Volteé la cabeza atrás, a mis espaldas. Era mi hermana despabilándose.
—La hiciste llorar —dijo restregándose los ojos.
Me callé; no pude soltar siquiera un atajo. No tenía con qué defenderme.
—Ahora descubrimos algo —su voz era pastosa—. ¿O no?
—No sé de qué hablás.
—Te hacés el tonto, Jonás.
—Decime, ¿qué descubriste?
—Mamá es sensible, llora.

El llanto es una cualidad humana. Nunca antes había visto llorar a mamá. Su condición arácnida no le quitaba el estoicismo de las arañas verdaderas. ¿Lloran las arañas?, pensé. Siempre me entretuve rompiéndole las telas, o estrujando los huevitos. Con la misma tela las arañas hacen una bolita y en el interior de la bolita depositan entre veinte y treinta huevos, al romperse la tela mayor se pueden ver los huevitos y al romper los huevitos cada uno despide un líquido que se parece a la savia de las plantas. Las arañas pueden ser mortíferas: las picaduras ocasionan absceso de pus, mareos, vómitos. Aunque siempre es el ser humano que, de un chancletazo, las termina matando y no ellas a nosotros. Una araña se reproduce diez veces más que la especie humana. Otros aseguran que veinte veces más.

—¿En qué pensás?

¡Pum! ¡Pum! ¡Pum!, resonó en nuestros oídos. Los tres miramos hacia la puerta; fue instantáneo.

—¿Quién será? —musité.
—El cartel —dijo mi hermana.
—¿Qué?
—¿Abrís vos? —me preguntó.
—No, vos.
—Los dos —dije y ella respondió “dale”.

Abrimos la puerta que, como era de chapa, al abrirse se crujió. Vimos a una señora que en un canasto de mimbre tenía un gato anaranjado y peludo. Mi hermana y yo nos miramos con felicidad. Mamá en lo alto del tirante iba a pasar desapercibida. La señora que se presentó como Paca no se daría cuenta.

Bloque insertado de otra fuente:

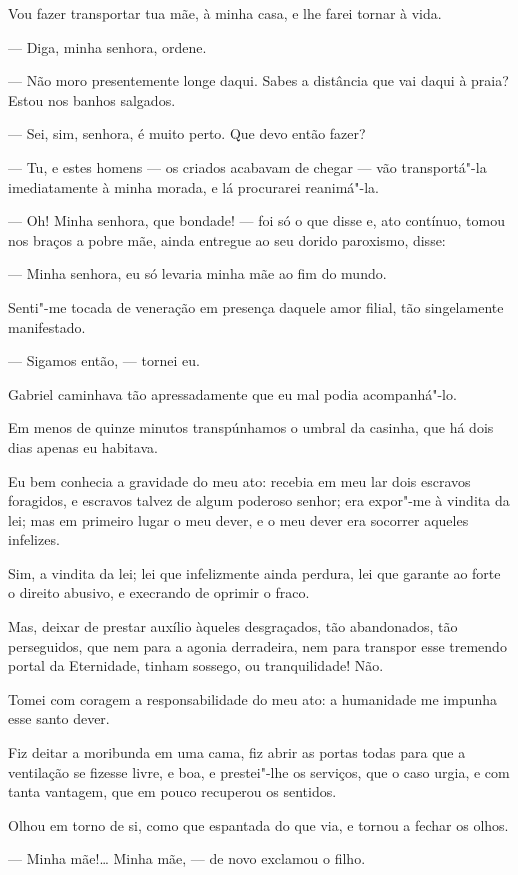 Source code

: Vou fazer transportar tua mãe, à minha casa, e lhe farei tornar à vida.

--- Diga, minha senhora, ordene.

--- Não moro presentemente longe daqui. Sabes a distância que vai daqui
à praia? Estou nos banhos salgados.

--- Sei, sim, senhora, é muito perto. Que devo então fazer?

--- Tu, e estes homens --- os criados acabavam de chegar --- vão
transportá"-la imediatamente à minha morada, e lá procurarei reanimá"-la.

--- Oh! Minha senhora, que bondade! --- foi só o que disse e, ato
contínuo, tomou nos braços a pobre mãe, ainda entregue ao seu dorido
paroxismo, disse:

--- Minha senhora, eu só levaria minha mãe ao fim do mundo.

Senti"-me tocada de veneração em presença daquele amor filial, tão
singelamente manifestado.

--- Sigamos então, --- tornei eu.

Gabriel caminhava tão apressadamente que eu mal podia acompanhá"-lo.

Em menos de quinze minutos transpúnhamos o umbral da casinha, que há
dois dias apenas eu habitava.

Eu bem conhecia a gravidade do meu ato: recebia em meu lar dois escravos
foragidos, e escravos talvez de algum poderoso senhor; era expor"-me à
vindita da lei; mas em primeiro lugar o meu dever, e o meu dever era
socorrer aqueles infelizes.

Sim, a vindita da lei; lei que infelizmente ainda perdura, lei que
garante ao forte o direito abusivo, e execrando de oprimir o fraco.

Mas, deixar de prestar auxílio àqueles desgraçados, tão abandonados, tão
perseguidos, que nem para a agonia derradeira, nem para transpor esse
tremendo portal da Eternidade, tinham sossego, ou tranquilidade! Não.

Tomei com coragem a responsabilidade do meu ato: a humanidade me impunha
esse santo dever.

Fiz deitar a moribunda em uma cama, fiz abrir as portas todas para que a
ventilação se fizesse livre, e boa, e prestei"-lhe os serviços, que o
caso urgia, e com tanta vantagem, que em pouco recuperou os sentidos.

Olhou em torno de si, como que espantada do que via, e tornou a fechar
os olhos.

--- Minha mãe!\ldots{} Minha mãe, --- de novo exclamou o filho.

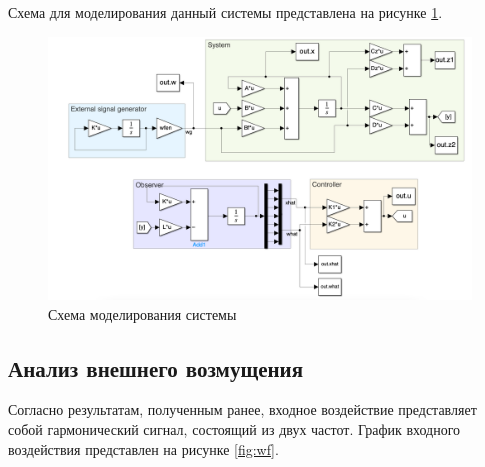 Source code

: Схема для моделирования данный системы представлена на рисунке \ref{fig:scheme3}.
\begin{figure}[ht!]
    \centering
    \includegraphics[width=\textwidth]{media/scheme3.png}
    \caption{Схема моделирования системы}
    \label{fig:scheme3}
\end{figure}

\subsection{Анализ внешнего возмущения}
Согласно результатам, полученным ранее, входное воздействие представляет собой 
гармонический сигнал, состоящий из двух частот. График входного воздействия
представлен на рисунке \ref{fig:wf}.

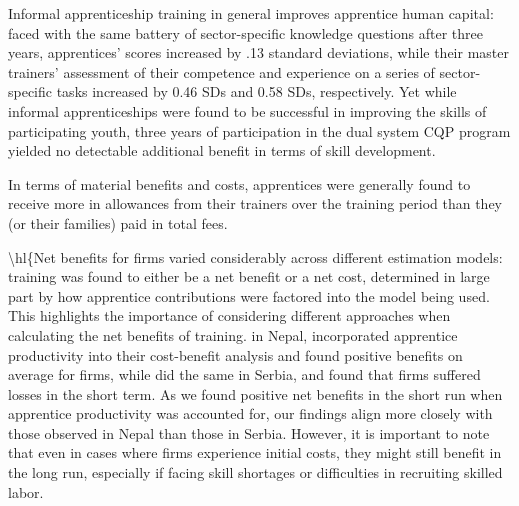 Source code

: \documentclass[
  a4paper, twoside, 12pt]{book}
\renewcommand{\hl}[1]{#1}
\newcommand{\hlc}[2][color]{}
\begin{document}
Informal apprenticeship training in general improves apprentice human capital: faced with the same battery of sector-specific knowledge questions after three years, apprentices' scores increased by .13 standard deviations, while their master trainers' assessment of their competence and experience on a series of sector-specific tasks increased by 0.46 SDs and 0.58 SDs, respectively. \hl{Yet while informal apprenticeships were found to be successful in improving the skills of participating youth, three years of participation in the dual system CQP program yielded no detectable additional benefit in terms of skill development.}

\hl{In terms of material benefits and costs, apprentices were generally found to receive more in allowances from their trainers over the training period than they (or their families) paid in total fees.} \hlc[lightgray]{While informal apprentices in Bénin generally receive no formal wages, small, irregular allowances disbursed to youth for small expenses nevertheless contribute significantly to total firm expenditures: 89 percent of apprentices received more in allowances than they pay in fees when apprenticeships are assumed to last four years. The average apprentice received 437 \$US more per year in allowances than he or she payed in fees, assuming a four year apprenticeship --- a significant proportion of total firm revenues. Considering that the average firm reported training 6 apprentices (or 68.4 percent of all workers in the firm), apprentices would appear repay their firms through substantial productive contributions, rather than fees. This suggests a model of informal apprenticeship that diverges from previous models, which emphasize the role of fees exchanged for specific human capital rather than productive contributions exchanged for allowances.}

\textbackslash hl\{Net benefits for firms varied considerably across different estimation models: training was found to either be a net benefit or a net cost, determined in large part by how apprentice contributions were factored into the model being used. This highlights the importance of considering different approaches when calculating the net benefits of training. \textcite{bolli2020} \hl{in Nepal, incorporated apprentice productivity into their cost-benefit analysis and found positive benefits on average for firms, while} \textcite{bolli2021} \hl{did the same in Serbia, and found that firms suffered losses in the short term. As we found positive net benefits in the short run when apprentice productivity was accounted for, our findings align more closely with those observed in Nepal than those in Serbia. However, it is important to note that even in cases where firms experience initial costs, they might still benefit in the long run, especially if facing skill shortages or difficulties in recruiting skilled labor.}
\end{document}
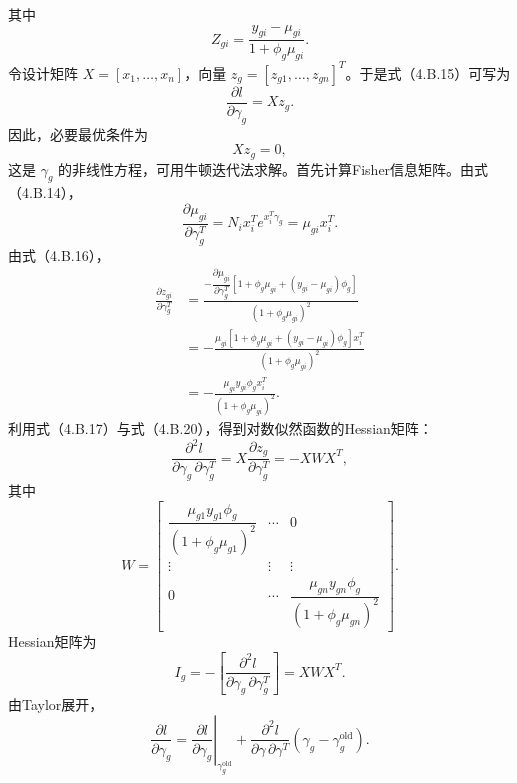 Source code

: 其中
\begin{equation}
Z_{gi}=\frac{y_{gi}-\mu_{gi}}{1+\phi_g\mu_{gi}}.\tag{4.B.16}
\end{equation}
令设计矩阵 $X=[x_1,\ldots,x_n]$，向量 $z_g=[z_{g1},\ldots,z_{gn}]^T$。于是式（4.B.15）可写为
\begin{equation}
\frac{\partial l}{\partial\gamma_g}=Xz_g.\tag{4.B.17}
\end{equation}
因此，必要最优条件为
\begin{equation}
Xz_g=0,\tag{4.B.18}
\end{equation}
这是 $\gamma_g$ 的非线性方程，可用牛顿迭代法求解。首先计算Fisher信息矩阵。由式（4.B.14），
\begin{equation}
\frac{\partial\mu_{gi}}{\partial\gamma_g^T}
=N_ix_i^Te^{x_i^T\gamma_g}=\mu_{gi}x_i^T.\tag{4.B.19}
\end{equation}
由式（4.B.16），
\begin{equation}
\begin{aligned}
\frac{\partial z_{gi}}{\partial\gamma_g^T}
&=\frac{-\dfrac{\partial\mu_{gi}}{\partial\gamma_g^T}
 [1+\phi_g\mu_{gi}+(y_{gi}-\mu_{gi})\phi_g]}{(1+\phi_g\mu_{gi})^2}\\
&=-\frac{\mu_{gi}[1+\phi_g\mu_{gi}+(y_{gi}-\mu_{gi})\phi_g]x_i^T}{(1+\phi_g\mu_{gi})^2}\\
&=-\frac{\mu_{gi}y_{gi}\phi_gx_i^T}{(1+\phi_g\mu_{gi})^2}.
\end{aligned}\tag{4.B.20}
\end{equation}
利用式（4.B.17）与式（4.B.20），得到对数似然函数的Hessian矩阵：
\begin{equation}
\frac{\partial^2l}{\partial\gamma_g\,\partial\gamma_g^T}
=X\frac{\partial z_g}{\partial\gamma_g^T}=-XWX^T,\tag{4.B.21}
\end{equation}
其中
\[
W=\begin{bmatrix}
\dfrac{\mu_{g1}y_{g1}\phi_g}{(1+\phi_g\mu_{g1})^2}&\cdots&0\\
\vdots&\vdots&\vdots\\
0&\cdots&\dfrac{\mu_{gn}y_{gn}\phi_g}{(1+\phi_g\mu_{gn})^2}
\end{bmatrix}.
\]
Hessian矩阵为
\begin{equation}
I_g=-\left[\frac{\partial^2l}{\partial\gamma_g\,\partial\gamma_g^T}\right]=XWX^T.\tag{4.B.22}
\end{equation}
由Taylor展开，
\begin{equation}
\frac{\partial l}{\partial\gamma_g}
=\left.\frac{\partial l}{\partial\gamma_g}\right|_{\gamma_g^{\mathrm{old}}}
+\frac{\partial^2l}{\partial\gamma\,\partial\gamma^T}
(\gamma_g-\gamma_g^{\mathrm{old}}).\tag{4.B.23}
\end{equation}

—Vi el cartel y traje a mi gato —dijo con amabilidad— quizás ustedes puedan tenerlo. Se llama Toby.

Argumentó que viajaba mucho y no podía tenerlo. Usó palabras como “merecido” y “cariño”.

—Tiene tres años y come cualquier cosa —agregó.

Mi hermana me miró y supe que estaba pensando cómo haría mamá para comer un gato tan peludo. El exceso de pelaje nos dejó indecisos y en silencio. Detrás de nosotros se escuchó que mamá bajaba del tirante. Fue un movimiento fugaz, rápido.

De pronto escuchamos su voz:

—Sí, señora, déjelo, nosotros lo vamos a cuidar.

Fue entonces cuando nos dimos vuelta y la vimos. Era ella, la de siempre, con el mate en la mano y la cara risueña.